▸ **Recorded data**
*** Block opens ***

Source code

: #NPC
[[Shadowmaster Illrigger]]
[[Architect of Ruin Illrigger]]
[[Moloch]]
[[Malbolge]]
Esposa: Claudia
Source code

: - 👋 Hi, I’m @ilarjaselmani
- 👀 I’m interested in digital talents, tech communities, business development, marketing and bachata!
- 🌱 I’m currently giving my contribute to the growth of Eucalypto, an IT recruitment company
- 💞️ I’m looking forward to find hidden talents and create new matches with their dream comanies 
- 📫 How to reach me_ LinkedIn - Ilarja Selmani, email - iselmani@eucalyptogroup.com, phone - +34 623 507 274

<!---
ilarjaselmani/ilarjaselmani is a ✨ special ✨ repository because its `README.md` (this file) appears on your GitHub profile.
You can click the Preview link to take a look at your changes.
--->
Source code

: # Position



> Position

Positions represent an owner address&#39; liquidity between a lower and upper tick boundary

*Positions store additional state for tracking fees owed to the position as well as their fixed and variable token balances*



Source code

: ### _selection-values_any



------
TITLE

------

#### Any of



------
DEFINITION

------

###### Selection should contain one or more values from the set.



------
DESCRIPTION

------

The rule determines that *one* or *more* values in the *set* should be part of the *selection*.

*** Block closes ***

▸ **Exercise objective**
The data above should be returned in full, exactly as written.

▸ **Result of the task**
Source code

: #NPC
[[Shadowmaster Illrigger]]
[[Architect of Ruin Illrigger]]
[[Moloch]]
[[Malbolge]]
Esposa: Claudia
Source code

: - 👋 Hi, I’m @ilarjaselmani
- 👀 I’m interested in digital talents, tech communities, business development, marketing and bachata!
- 🌱 I’m currently giving my contribute to the growth of Eucalypto, an IT recruitment company
- 💞️ I’m looking forward to find hidden talents and create new matches with their dream comanies 
- 📫 How to reach me_ LinkedIn - Ilarja Selmani, email - iselmani@eucalyptogroup.com, phone - +34 623 507 274

<!---
ilarjaselmani/ilarjaselmani is a ✨ special ✨ repository because its `README.md` (this file) appears on your GitHub profile.
You can click the Preview link to take a look at your changes.
--->
Source code

: # Position



> Position

Positions represent an owner address&#39; liquidity between a lower and upper tick boundary

*Positions store additional state for tracking fees owed to the position as well as their fixed and variable token balances*



Source code

: ### _selection-values_any



------
TITLE

------

#### Any of



------
DEFINITION

------

###### Selection should contain one or more values from the set.



------
DESCRIPTION

------

The rule determines that *one* or *more* values in the *set* should be part of the *selection*.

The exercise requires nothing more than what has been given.